Across the river from our hotel is an electronic billboard - transparent during the day and lit up at night.

At TVs recommendation, for our final evening Robin and I went for a night cap at the Caravelle Hotel, a short walk from our hotel.  This hotel, and the top floor Sai-Gon Sai-Gon bar, was a prominent gathering place for journalists and diplomats during the Vietnam war.  Peter Arnett, David Halberstam, and Walter Cronkite among others stayed and reported from here.  

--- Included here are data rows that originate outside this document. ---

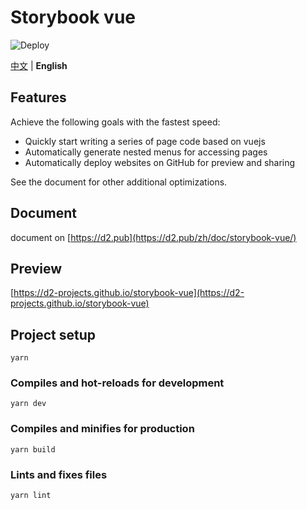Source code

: # Storybook vue

![Deploy](https://github.com/d2-projects/storybook-vue/workflows/Deploy/badge.svg)

[中文](./README.zh.md) | **English**

## Features

Achieve the following goals with the fastest speed:

* Quickly start writing a series of page code based on vuejs
* Automatically generate nested menus for accessing pages
* Automatically deploy websites on GitHub for preview and sharing

See the document for other additional optimizations.

## Document

document on [https://d2.pub](https://d2.pub/zh/doc/storybook-vue/)

## Preview

[https://d2-projects.github.io/storybook-vue](https://d2-projects.github.io/storybook-vue)

## Project setup

```
yarn
```

### Compiles and hot-reloads for development

```
yarn dev
```

### Compiles and minifies for production

```
yarn build
```

### Lints and fixes files

```
yarn lint
```
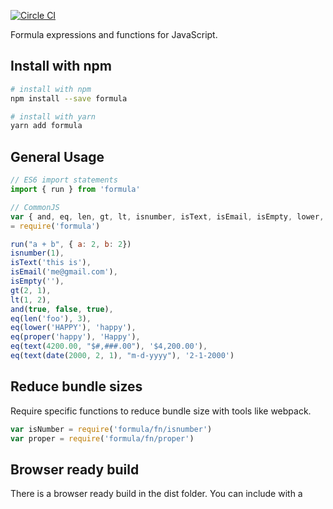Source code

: [![Circle CI](https://circleci.com/gh/formula/formula.svg?style=svg)](https://circleci.com/gh/formula/formula)

Formula expressions and functions for JavaScript.

## Install with npm

```sh
# install with npm
npm install --save formula

# install with yarn
yarn add formula
```

## General Usage

```js
// ES6 import statements
import { run } from 'formula'

// CommonJS
var { and, eq, len, gt, lt, isnumber, isText, isEmail, isEmpty, lower, proper, text, date}
= require('formula')

run("a + b", { a: 2, b: 2})
isnumber(1),
isText('this is'),
isEmail('me@gmail.com'),
isEmpty(''),
gt(2, 1),
lt(1, 2),
and(true, false, true),
eq(len('foo'), 3),
eq(lower('HAPPY'), 'happy'),
eq(proper('happy'), 'Happy'),
eq(text(4200.00, "$#,###.00"), '$4,200.00'),
eq(text(date(2000, 2, 1), "m-d-yyyy"), '2-1-2000')
```

## Reduce bundle sizes

Require specific functions to reduce bundle size with tools like webpack.

```js
var isNumber = require('formula/fn/isnumber')
var proper = require('formula/fn/proper')
```

## Browser ready build

There is a browser ready build in the dist folder. You can include with a <script> tag. It uses `formula` as the namespace.
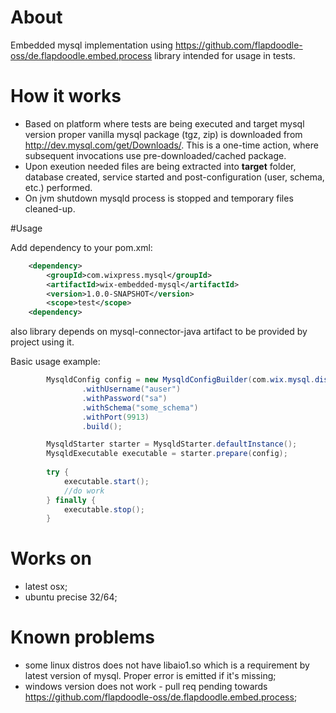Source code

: # About

Embedded mysql implementation using https://github.com/flapdoodle-oss/de.flapdoodle.embed.process library intended for usage in tests.

# How it works

 - Based on platform where tests are being executed and target mysql version proper vanilla mysql package (tgz, zip) is downloaded from http://dev.mysql.com/get/Downloads/. This is a one-time action, where subsequent invocations use pre-downloaded/cached package.
 - Upon exeution needed files are being extracted into **target** folder, database created, service started and post-configuration (user, schema, etc.) performed.
 - On jvm shutdown mysqld process is stopped and temporary files cleaned-up.

#Usage

Add dependency to your pom.xml:

```xml
    <dependency>
        <groupId>com.wixpress.mysql</groupId>
        <artifactId>wix-embedded-mysql</artifactId>
        <version>1.0.0-SNAPSHOT</version>
        <scope>test</scope>
    <dependency>        
```

also library depends on mysql-connector-java artifact to be provided by project using it.

Basic usage example:

```java
        MysqldConfig config = new MysqldConfigBuilder(com.wix.mysql.distribution.Version.v5_5_40)
                .withUsername("auser")
                .withPassword("sa")
                .withSchema("some_schema")
                .withPort(9913)
                .build();

        MysqldStarter starter = MysqldStarter.defaultInstance();
        MysqldExecutable executable = starter.prepare(config);
        
        try {
            executable.start();
            //do work
        } finally {
            executable.stop();
        }
```

# Works on
 - latest osx;
 - ubuntu precise 32/64;

# Known problems
 - some linux distros does not have libaio1.so which is a requirement by latest version of mysql. Proper error is emitted if it's missing;
 - windows version does not work - pull req pending towards https://github.com/flapdoodle-oss/de.flapdoodle.embed.process;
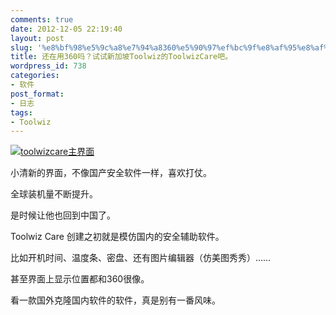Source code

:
 ```yaml
---
comments: true
date: 2012-12-05 22:19:40
layout: post
slug: '%e8%bf%98%e5%9c%a8%e7%94%a8360%e5%90%97%ef%bc%9f%e8%af%95%e8%af%95%e6%96%b0%e5%8a%a0%e5%9d%a1toolwiz%e7%9a%84toolwizcare%e5%90%a7%e3%80%82'
title: 还在用360吗？试试新加坡Toolwiz的ToolwizCare吧。
wordpress_id: 738
categories:
- 软件
post_format:
- 日志
tags:
- Toolwiz
---
```


[![toolwizcare主界面](http://baham.co/wp-content/uploads/2012/12/toolwizcare-300x198.png)](http://baham.co/wp-content/uploads/2012/12/toolwizcare.png)

















小清新的界面，不像国产安全软件一样，喜欢打仗。

全球装机量不断提升。

是时候让他也回到中国了。

Toolwiz Care 创建之初就是模仿国内的安全辅助软件。

比如开机时间、温度条、密盘、还有图片编辑器（仿美图秀秀）……

甚至界面上显示位置都和360很像。

看一款国外克隆国内软件的软件，真是别有一番风味。
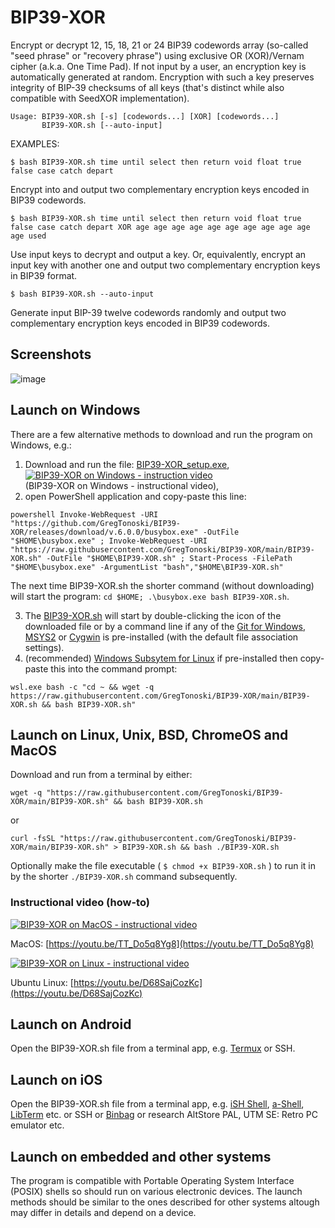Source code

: # BIP39-XOR
Encrypt or decrypt 12, 15, 18, 21 or 24 BIP39 codewords array (so-called "seed phrase" or "recovery phrase") using exclusive OR (XOR)/Vernam cipher (a.k.a. One Time Pad). If not input by a user, an encryption key is automatically generated at random. Encryption with such a key preserves integrity of BIP-39 checksums of all keys (that's distinct while also compatible with SeedXOR implementation).

```
Usage: BIP39-XOR.sh [-s] [codewords...] [XOR] [codewords...]
       BIP39-XOR.sh [--auto-input]
```

EXAMPLES:

`$ bash BIP39-XOR.sh time until select then return void float true false case catch depart`

Encrypt into and output two complementary encryption keys encoded in BIP39 codewords.

`$ bash BIP39-XOR.sh time until select then return void float true false case catch depart XOR age age age age age age age age age age age used`

Use input keys to decrypt and output a key. Or, equivalently, encrypt an input key with another one and output two complementary encryption keys in BIP39 format.

`$ bash BIP39-XOR.sh --auto-input`

Generate input BIP-39 twelve codewords randomly and output two complementary encryption keys encoded in BIP39 codewords.

## Screenshots
![image](https://github.com/GregTonoski/BIP39-XOR/assets/111286121/8eb12917-c1a4-4f68-9970-8d4f93a61109)


## Launch on Windows
There are a few alternative methods to download and run the program on Windows, e.g.:
1. Download and run the file: [BIP39-XOR_setup.exe](https://github.com/GregTonoski/BIP39-XOR/releases/download/v.6.0.0/BIP39-XOR_setup.exe),  
[![BIP39-XOR on Windows - instruction video](https://img.youtube.com/vi/oZAIvqtOBK4/default.jpg)](https://youtu.be/oZAIvqtOBK4)  
(BIP39-XOR on Windows - instructional video),
2. open PowerShell application and copy-paste this line:
```
powershell Invoke-WebRequest -URI "https://github.com/GregTonoski/BIP39-XOR/releases/download/v.6.0.0/busybox.exe" -OutFile "$HOME\busybox.exe" ; Invoke-WebRequest -URI "https://raw.githubusercontent.com/GregTonoski/BIP39-XOR/main/BIP39-XOR.sh" -OutFile "$HOME\BIP39-XOR.sh" ; Start-Process -FilePath "$HOME\busybox.exe" -ArgumentList "bash","$HOME\BIP39-XOR.sh"
```
The next time BIP39-XOR.sh the shorter command (without downloading) will start the program: `cd $HOME; .\busybox.exe bash BIP39-XOR.sh`.

3. The [BIP39-XOR.sh](https://raw.githubusercontent.com/GregTonoski/BIP39-XOR/main/BIP39-XOR.sh) will start by double-clicking the icon of the downloaded file or by a command line if any of the [Git for Windows](https://git-scm.com/downloads), [MSYS2](https://www.msys2.org/) or [Cygwin](https://www.cygwin.com/) is pre-installed (with the default file association settings).
4. (recommended) [Windows Subsytem for Linux](https://learn.microsoft.com/en-us/windows/wsl/install) if pre-installed then copy-paste this into the command prompt:
```
wsl.exe bash -c "cd ~ && wget -q https://raw.githubusercontent.com/GregTonoski/BIP39-XOR/main/BIP39-XOR.sh && bash BIP39-XOR.sh"
```

## Launch on Linux, Unix, BSD, ChromeOS and MacOS
Download and run from a terminal by either:
```
wget -q "https://raw.githubusercontent.com/GregTonoski/BIP39-XOR/main/BIP39-XOR.sh" && bash BIP39-XOR.sh
```
or
```
curl -fsSL "https://raw.githubusercontent.com/GregTonoski/BIP39-XOR/main/BIP39-XOR.sh" > BIP39-XOR.sh && bash ./BIP39-XOR.sh
```
Optionally make the file executable ( `$ chmod +x BIP39-XOR.sh` ) to run it in by the shorter `./BIP39-XOR.sh` command subsequently.
### Instructional video (how-to)
[![BIP39-XOR on MacOS - instructional video](https://img.youtube.com/vi/TT_Do5q8Yg8/default.jpg)](https://youtu.be/TT_Do5q8Yg8)

MacOS: [https://youtu.be/TT_Do5q8Yg8](https://youtu.be/TT_Do5q8Yg8)

[![BIP39-XOR on Linux - instructional video](https://img.youtube.com/vi/D68SajCozKc/default.jpg)](https://youtu.be/D68SajCozKc) 

Ubuntu Linux: [https://youtu.be/D68SajCozKc](https://youtu.be/D68SajCozKc)
## Launch on Android
Open the BIP39-XOR.sh file from a terminal app, e.g. [Termux](https://github.com/termux/termux-app) or SSH.
## Launch on iOS
Open the BIP39-XOR.sh file from a terminal app, e.g.  [iSH Shell](https://apps.apple.com/us/app/ish-shell/id1436902243), [a-Shell](https://apps.apple.com/us/app/a-shell/id1473805438), [LibTerm](https://apps.apple.com/us/app/libterm/id1380911705) etc. or SSH or [Binbag](https://newosxbook.com/tools/iOSBinaries.html) or research AltStore PAL, UTM SE: Retro PC emulator etc.
## Launch on embedded and other systems
The program is compatible with Portable Operating System Interface (POSIX) shells so should run on various electronic devices. The launch methods should be similar to the ones described for other systems altough may differ in details and depend on a device.
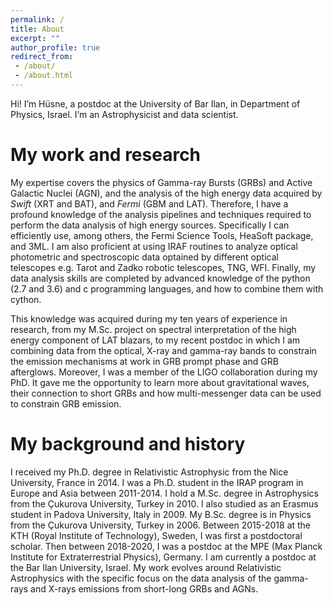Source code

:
 ```yaml
---
permalink: /
title: About
excerpt: ""
author_profile: true
redirect_from: 
 - /about/
 - /about.html
---
```



Hi! I’m Hüsne, a postdoc at the University of Bar Ilan, in Department of Physics, Israel. I’m an Astrophysicist and data scientist.

My work and research
======
My expertise covers the physics of Gamma-ray Bursts (GRBs) and Active Galactic Nuclei (AGN), and the analysis of the high energy data acquired by *Swift* (XRT and BAT), and *Fermi* (GBM and LAT). Therefore, I have a profound knowledge of the analysis pipelines and techniques required to perform the data analysis of high energy sources. Specifically I can efficiently use, among others, the Fermi Science Tools, HeaSoft package, and 3ML. I am also proficient at using IRAF routines to analyze optical photometric and spectroscopic data optained by different optical telescopes e.g. Tarot and Zadko robotic telescopes, TNG, WFI. Finally, my data analysis skills are completed by advanced knowledge of the python (2.7 and 3.6) and c programming languages, and how to combine them with cython.

This knowledge was acquired during my ten years of experience in research, from my M.Sc. project on spectral interpretation of the high energy component of LAT blazars, to my recent postdoc in which I am combining data from the optical, X-ray and gamma-ray bands to constrain the emission mechanisms at work in GRB prompt phase and GRB afterglows. Moreover, I was a member of the LIGO collaboration during my PhD. It gave me the opportunity to learn more about gravitational waves, their connection to short GRBs and how multi-messenger data can be used to constrain GRB emission.


My background and history
======
I received my Ph.D. degree in Relativistic Astrophysic from the Nice University, France in 2014. I was a Ph.D. student in the IRAP program in Europe and Asia between 2011-2014. I hold a M.Sc. degree in Astrophysics from the Çukurova University, Turkey in 2010. I also studied as an Erasmus student in Padova University, Italy in 2009. My B.Sc. degree is in Physics from the Çukurova University, Turkey in 2006. Between 2015-2018 at the KTH (Royal Institute of Technology), Sweden, I was first a postdoctoral scholar. Then between 2018-2020, I was a postdoc at the MPE (Max Planck Institute for Extraterrestrial Physics), Germany. I am currently a postdoc at the Bar Ilan University, Israel. My work evolves around Relativistic Astrophysics with the specific focus on the data analysis of the gamma-rays and X-rays emissions from short-long GRBs and AGNs.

Reflecting on our visit we thought about the disjointed attractions of the city.  The river front park with the long billboard is well used (if you can get across the traffic), and there are several museums that were worth visiting, but there wasn't a there there.  As we sat over looking Lam Son square in front of the French Opera House and other historic hotels we thought "if they would close off the street that runs through the plaza and make it pedestrian, it could be a gathering place instead of a motorcycle parking lot, similar to what many European cities have done since the 90s by abandoning surface parking and even traffic in their centers reclaiming their wonderful piazzas. It still has potential as they rush headlong into the twenty-first century.
 
Lam Son square in front of French Opera House on right.